*WORK ITEM*: Your answer should repeat the entries in full, exactly as given, with no pictures.

Source data
* * *

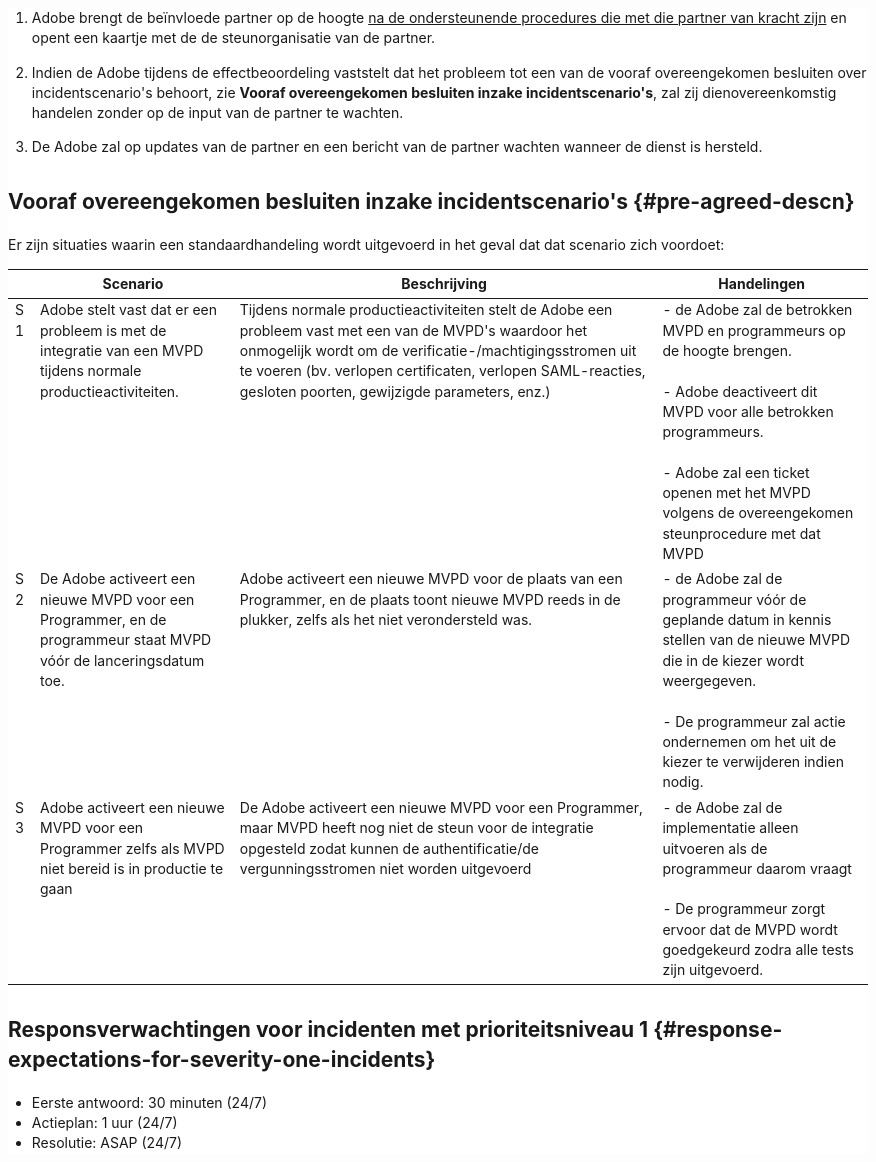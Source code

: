 1. Adobe brengt de beïnvloede partner op de hoogte <u>na de ondersteunende procedures die met die partner van kracht zijn</u> en opent een kaartje met de de steunorganisatie van de partner.

1. Indien de Adobe tijdens de effectbeoordeling vaststelt dat het probleem tot een van de vooraf overeengekomen besluiten over incidentscenario&#39;s behoort, zie **Vooraf overeengekomen besluiten inzake incidentscenario&#39;s**, zal zij dienovereenkomstig handelen zonder op de input van de partner te wachten.

1. De Adobe zal op updates van de partner en een bericht van de partner wachten wanneer de dienst is hersteld.

## Vooraf overeengekomen besluiten inzake incidentscenario&#39;s {#pre-agreed-descn}

Er zijn situaties waarin een standaardhandeling wordt uitgevoerd in het geval dat dat scenario zich voordoet:

|   | Scenario | Beschrijving | Handelingen |
|---|---|---|---|
| S1 | Adobe stelt vast dat er een probleem is met de integratie van een MVPD tijdens normale productieactiviteiten. | Tijdens normale productieactiviteiten stelt de Adobe een probleem vast met een van de MVPD&#39;s waardoor het onmogelijk wordt om de verificatie-/machtigingsstromen uit te voeren (bv. verlopen certificaten, verlopen SAML-reacties, gesloten poorten, gewijzigde parameters, enz.) | - de Adobe zal de betrokken MVPD en programmeurs op de hoogte brengen.  </br> </br> - Adobe deactiveert dit MVPD voor alle betrokken programmeurs. </br> </br> - Adobe zal een ticket openen met het MVPD volgens de overeengekomen steunprocedure met dat MVPD |
| S2 | De Adobe activeert een nieuwe MVPD voor een Programmer, en de programmeur staat MVPD vóór de lanceringsdatum toe. | Adobe activeert een nieuwe MVPD voor de plaats van een Programmer, en de plaats toont nieuwe MVPD reeds in de plukker, zelfs als het niet verondersteld was. | - de Adobe zal de programmeur vóór de geplande datum in kennis stellen van de nieuwe MVPD die in de kiezer wordt weergegeven. </br> </br>  - De programmeur zal actie ondernemen om het uit de kiezer te verwijderen indien nodig. |
| S3 | Adobe activeert een nieuwe MVPD voor een Programmer zelfs als MVPD niet bereid is in productie te gaan | De Adobe activeert een nieuwe MVPD voor een Programmer, maar MVPD heeft nog niet de steun voor de integratie opgesteld zodat kunnen de authentificatie/de vergunningsstromen niet worden uitgevoerd | - de Adobe zal de implementatie alleen uitvoeren als de programmeur daarom vraagt </br> </br> - De programmeur zorgt ervoor dat de MVPD wordt goedgekeurd zodra alle tests zijn uitgevoerd. |

## Responsverwachtingen voor incidenten met prioriteitsniveau 1 {#response-expectations-for-severity-one-incidents}

* Eerste antwoord: 30 minuten (24/7)
* Actieplan: 1 uur (24/7)
* Resolutie: ASAP (24/7)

* * *

*TASK ANSWER*:
Source code

: 1. Adobe brengt de beïnvloede partner op de hoogte <u>na de ondersteunende procedures die met die partner van kracht zijn</u> en opent een kaartje met de de steunorganisatie van de partner.

1. Indien de Adobe tijdens de effectbeoordeling vaststelt dat het probleem tot een van de vooraf overeengekomen besluiten over incidentscenario&#39;s behoort, zie **Vooraf overeengekomen besluiten inzake incidentscenario&#39;s**, zal zij dienovereenkomstig handelen zonder op de input van de partner te wachten.

1. De Adobe zal op updates van de partner en een bericht van de partner wachten wanneer de dienst is hersteld.

## Vooraf overeengekomen besluiten inzake incidentscenario&#39;s {#pre-agreed-descn}

Er zijn situaties waarin een standaardhandeling wordt uitgevoerd in het geval dat dat scenario zich voordoet:

|   | Scenario | Beschrijving | Handelingen |
|---|---|---|---|
| S1 | Adobe stelt vast dat er een probleem is met de integratie van een MVPD tijdens normale productieactiviteiten. | Tijdens normale productieactiviteiten stelt de Adobe een probleem vast met een van de MVPD&#39;s waardoor het onmogelijk wordt om de verificatie-/machtigingsstromen uit te voeren (bv. verlopen certificaten, verlopen SAML-reacties, gesloten poorten, gewijzigde parameters, enz.) | - de Adobe zal de betrokken MVPD en programmeurs op de hoogte brengen.  </br> </br> - Adobe deactiveert dit MVPD voor alle betrokken programmeurs. </br> </br> - Adobe zal een ticket openen met het MVPD volgens de overeengekomen steunprocedure met dat MVPD |
| S2 | De Adobe activeert een nieuwe MVPD voor een Programmer, en de programmeur staat MVPD vóór de lanceringsdatum toe. | Adobe activeert een nieuwe MVPD voor de plaats van een Programmer, en de plaats toont nieuwe MVPD reeds in de plukker, zelfs als het niet verondersteld was. | - de Adobe zal de programmeur vóór de geplande datum in kennis stellen van de nieuwe MVPD die in de kiezer wordt weergegeven. </br> </br>  - De programmeur zal actie ondernemen om het uit de kiezer te verwijderen indien nodig. |
| S3 | Adobe activeert een nieuwe MVPD voor een Programmer zelfs als MVPD niet bereid is in productie te gaan | De Adobe activeert een nieuwe MVPD voor een Programmer, maar MVPD heeft nog niet de steun voor de integratie opgesteld zodat kunnen de authentificatie/de vergunningsstromen niet worden uitgevoerd | - de Adobe zal de implementatie alleen uitvoeren als de programmeur daarom vraagt </br> </br> - De programmeur zorgt ervoor dat de MVPD wordt goedgekeurd zodra alle tests zijn uitgevoerd. |

## Responsverwachtingen voor incidenten met prioriteitsniveau 1 {#response-expectations-for-severity-one-incidents}

* Eerste antwoord: 30 minuten (24/7)
* Actieplan: 1 uur (24/7)
* Resolutie: ASAP (24/7)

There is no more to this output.